By 14,000 years ago, humans had marched across modern-day Asia, into North America and to the southernmost part of South America. The key? Food.
That, and the adaptability of our ancestors to the changing environmental conditions of the planet as they marched out of Africa over 70,000 years ago, was essential to populating every landmass on Earth.
“The first human migrants favoured routes that provided essential resources and facilitated travel, as well as regions with a mix of forests and open areas for shelter and food, while allowing them to expand into new territories,” says Frédérik Saltré, an ecologist and biogeographer at Flinders University.
He’s the lead author of new research that explored the environmental factors enabling human movement across the planet within just over 50,000 years.
After arriving in the Fertile Crescent – a region today expanding from Kuwait, Iran and Iraq west through Syria, Lebanon, Jordan, Israel and Palestine – humans radiated through the Caucasus , Asia and Western Europe as late as 44,000 years ago.

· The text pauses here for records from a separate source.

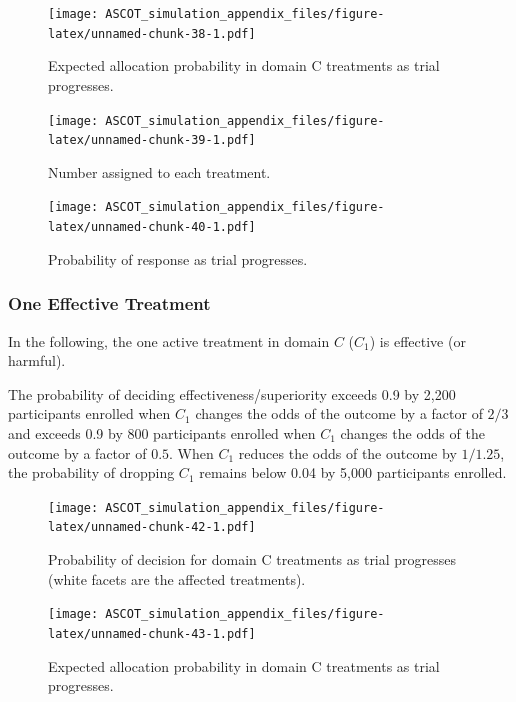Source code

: \documentclass[
]{article}
\begin{document}
\begin{figure}
\centering
\texttt{[image: ASCOT\_simulation\_appendix\_files/figure-latex/unnamed-chunk-38-1.pdf]}
\caption{\label{fig:unnamed-chunk-38}Expected allocation probability in domain C treatments as trial progresses.}
\end{figure}

\begin{figure}
\centering
\texttt{[image: ASCOT\_simulation\_appendix\_files/figure-latex/unnamed-chunk-39-1.pdf]}
\caption{\label{fig:unnamed-chunk-39}Number assigned to each treatment.}
\end{figure}

\begin{figure}
\centering
\texttt{[image: ASCOT\_simulation\_appendix\_files/figure-latex/unnamed-chunk-40-1.pdf]}
\caption{\label{fig:unnamed-chunk-40}Probability of response as trial progresses.}
\end{figure}

\clearpage

\hypertarget{one-effective-treatment}{%
\subsubsection{One Effective Treatment}\label{one-effective-treatment}}

In the following, the one active treatment in domain \(C\) (\(C_1\)) is effective (or harmful).

The probability of deciding effectiveness/superiority exceeds 0.9 by 2,200 participants enrolled when \(C_1\) changes the odds of the outcome by a factor of \(2/3\) and exceeds 0.9 by 800 participants enrolled when \(C_1\) changes the odds of the outcome by a factor of \(0.5\).
When \(C_1\) reduces the odds of the outcome by \(1/1.25\), the probability of dropping \(C_1\) remains below 0.04 by 5,000 participants enrolled.

\begin{figure}
\centering
\texttt{[image: ASCOT\_simulation\_appendix\_files/figure-latex/unnamed-chunk-42-1.pdf]}
\caption{\label{fig:unnamed-chunk-42}Probability of decision for domain C treatments as trial progresses (white facets are the affected treatments).}
\end{figure}

\begin{figure}
\centering
\texttt{[image: ASCOT\_simulation\_appendix\_files/figure-latex/unnamed-chunk-43-1.pdf]}
\caption{\label{fig:unnamed-chunk-43}Expected allocation probability in domain C treatments as trial progresses.}
\end{figure}
\end{document}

Resource availability aided movement across the planet – where conditions were good, and food sources plentiful, early hunter-gatherer communities were able to keep moving.
As they reached harsher climates, humans clung to routes that provided food and shelter along rivers, allowing them to reach the northern grasslands of Asia, where they could cross a land bridge from what is now Siberia into Alaska.
Rising sea levels flooded this landbridge to cut off the Americas from Asia, but through the icy landscape of North America, they walked south along the Pacific coast before rising temperatures enabled them to migrate inland and towards present-day Central and South America.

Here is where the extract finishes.